A two-year (2018-2019) sample of 2,376,839 tweets was extracted from the Twitter data pool via generic hashtag queries. After removing irrelevant tweets, a total of 359,118 tweets in 2018 and 205,040 tweets in 2019 were used for the data processing. Performance of the proposed models was validated against 167 manually annotated held-out dataset where 50% accuracy was achieved for sentiment classification and 34% accuracy was achieved for topic inference at the document-level. The accuracy of the human classified sentiment achieved between 44%-51% whereas the human classified topics achieved between 51%-66% amongst the five human annotators.

Factors that could have influenced the users’ sentiments were analyzed for its impact on posterior polarity and topic inference using the one-way ANOVA hypothesis testing.
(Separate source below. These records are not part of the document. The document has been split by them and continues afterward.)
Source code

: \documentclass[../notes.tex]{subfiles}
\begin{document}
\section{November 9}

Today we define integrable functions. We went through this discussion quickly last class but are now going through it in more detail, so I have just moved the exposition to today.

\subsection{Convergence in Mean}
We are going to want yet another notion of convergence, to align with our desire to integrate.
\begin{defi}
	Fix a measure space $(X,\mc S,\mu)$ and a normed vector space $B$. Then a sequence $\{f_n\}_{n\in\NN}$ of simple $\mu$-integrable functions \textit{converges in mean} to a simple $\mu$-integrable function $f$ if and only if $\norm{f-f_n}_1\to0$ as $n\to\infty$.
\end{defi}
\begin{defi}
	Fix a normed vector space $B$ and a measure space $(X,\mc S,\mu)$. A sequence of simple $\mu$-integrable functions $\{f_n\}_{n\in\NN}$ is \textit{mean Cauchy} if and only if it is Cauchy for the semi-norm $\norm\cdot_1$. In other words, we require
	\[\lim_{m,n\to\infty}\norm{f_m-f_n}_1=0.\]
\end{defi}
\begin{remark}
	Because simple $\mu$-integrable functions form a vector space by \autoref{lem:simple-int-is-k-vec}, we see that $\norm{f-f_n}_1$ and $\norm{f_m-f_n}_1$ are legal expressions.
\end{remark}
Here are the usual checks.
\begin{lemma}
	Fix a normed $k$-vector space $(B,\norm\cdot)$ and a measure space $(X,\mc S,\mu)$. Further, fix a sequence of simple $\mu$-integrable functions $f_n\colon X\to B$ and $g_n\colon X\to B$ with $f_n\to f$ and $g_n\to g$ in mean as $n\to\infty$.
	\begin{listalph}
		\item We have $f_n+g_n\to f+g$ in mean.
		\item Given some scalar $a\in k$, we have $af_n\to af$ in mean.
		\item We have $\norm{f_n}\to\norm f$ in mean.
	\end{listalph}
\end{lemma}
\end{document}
Content analysis was achieved by integrating computational linguistics into the category system.

The research demonstrated that it is promising to use the proposed novel framework of integrating computational linguistics and the category system via the social media data to monitor users’ preferences towards the research object in a cost-effective, time-saving and resource-efficient manner, which could aid interested stakeholders in planning and decision-making.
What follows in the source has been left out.